I have a dataframe with 4 columns "Identificação Única", "Nome", "Rubrica" and "Valor" and I would like to groupby the column "Identificação Única" e "Nome", and sum the column Valor, except when Rubrica is 240 or 245. Also, I want to minus the value in column Valor always Rubrica is 352 and add others(that is, different from "240","245" and "352")) and its result will be kept in the new column.
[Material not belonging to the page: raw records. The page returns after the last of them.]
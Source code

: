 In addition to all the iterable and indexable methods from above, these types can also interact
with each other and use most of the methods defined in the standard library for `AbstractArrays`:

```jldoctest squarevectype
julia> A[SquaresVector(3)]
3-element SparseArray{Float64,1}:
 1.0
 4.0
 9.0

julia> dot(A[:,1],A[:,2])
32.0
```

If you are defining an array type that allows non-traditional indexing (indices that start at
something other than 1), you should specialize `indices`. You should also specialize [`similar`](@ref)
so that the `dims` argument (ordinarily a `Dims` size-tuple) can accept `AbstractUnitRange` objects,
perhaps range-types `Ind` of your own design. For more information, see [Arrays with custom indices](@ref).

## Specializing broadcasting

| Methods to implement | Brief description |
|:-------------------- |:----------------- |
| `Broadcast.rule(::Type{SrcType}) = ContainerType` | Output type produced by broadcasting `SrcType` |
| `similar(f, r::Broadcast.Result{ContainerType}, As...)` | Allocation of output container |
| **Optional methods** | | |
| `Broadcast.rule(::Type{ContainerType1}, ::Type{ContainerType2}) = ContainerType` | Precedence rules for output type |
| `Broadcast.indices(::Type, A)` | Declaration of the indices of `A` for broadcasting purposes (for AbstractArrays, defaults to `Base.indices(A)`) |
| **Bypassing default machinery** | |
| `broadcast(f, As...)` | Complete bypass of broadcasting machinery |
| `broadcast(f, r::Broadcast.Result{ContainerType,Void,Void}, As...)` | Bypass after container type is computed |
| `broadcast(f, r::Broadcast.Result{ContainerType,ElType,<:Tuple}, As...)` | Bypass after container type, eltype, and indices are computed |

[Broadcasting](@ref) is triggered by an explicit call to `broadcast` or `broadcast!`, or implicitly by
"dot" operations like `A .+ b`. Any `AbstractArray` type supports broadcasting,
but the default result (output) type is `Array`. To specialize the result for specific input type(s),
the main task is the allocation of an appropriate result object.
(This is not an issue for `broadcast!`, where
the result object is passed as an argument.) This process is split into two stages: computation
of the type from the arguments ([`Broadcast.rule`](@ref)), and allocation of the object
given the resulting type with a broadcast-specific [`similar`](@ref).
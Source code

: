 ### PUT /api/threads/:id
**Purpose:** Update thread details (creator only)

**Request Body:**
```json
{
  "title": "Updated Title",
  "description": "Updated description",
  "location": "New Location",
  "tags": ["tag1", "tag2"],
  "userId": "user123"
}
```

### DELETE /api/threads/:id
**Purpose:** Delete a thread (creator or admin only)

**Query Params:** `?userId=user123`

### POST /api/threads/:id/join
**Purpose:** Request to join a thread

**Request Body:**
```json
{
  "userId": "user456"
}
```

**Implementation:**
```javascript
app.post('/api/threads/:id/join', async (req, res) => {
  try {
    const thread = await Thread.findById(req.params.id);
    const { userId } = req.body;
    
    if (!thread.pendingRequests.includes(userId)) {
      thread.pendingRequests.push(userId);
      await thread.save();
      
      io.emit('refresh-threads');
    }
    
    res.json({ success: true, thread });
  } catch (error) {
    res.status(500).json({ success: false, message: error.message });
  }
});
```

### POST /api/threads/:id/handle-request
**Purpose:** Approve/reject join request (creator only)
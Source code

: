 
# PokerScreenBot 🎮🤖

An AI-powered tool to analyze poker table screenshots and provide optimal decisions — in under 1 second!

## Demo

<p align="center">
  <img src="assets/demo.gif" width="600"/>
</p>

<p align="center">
And, I want to show the value in this column that is higher than 10000. The code is below: This way, the code add correctly all of rubricas except 240 and 245. But, I can not subtract the rubrica when it is 352. A picture of the dataframe is bellow:https://i.stack.imgur.com/WoWB9.jpg

The code that I have tried is this:

f0219_grouped = f0219[~f0219['Código Rubrica'].isin(['240','245'])].groupby(['Identificação Única', 'Nome'])['Valor'].sum()>10000 - f0219_grouped['Valor'] where f0219_grouped['Rubrica']==352`
And, when I run the code, I got the following error Message: `File "", line 1

f0219_grouped = f0219[~f0219['Código Rubrica'].isin(['240','245'])].groupby(['Identificação Única', 'Nome'])['Valor'].sum()>10000 - f0219_grouped['Valor'] where f0219_grouped['Rubrica']==352
                                                                                                                                                               ^
SyntaxError: invalid syntax`
python pandas
i guess you missed a column while doing groupby.. Apart from that you can make the below minor adjustments

f0219_grouped = f0219[~f0219['Rubrica'].isin(['240','245'])].groupby(['Identificação Única', 'Nome','Rubrica'])['Valor'].sum().reset_index()
f0219_grouped['Valor']=(f0219_grouped['Valor'] - (f0219_grouped['Valor'].where(f0219_grouped['Rubrica']==352)).fillna(0))
f0219_grouped[f0219_grouped["Valor"]>=10000]
Hi, thank you, but is not working. It is not adding all the values where Rubrica is not 240 or 245, and I need that all values belong to these two codes(245 and 240) is added.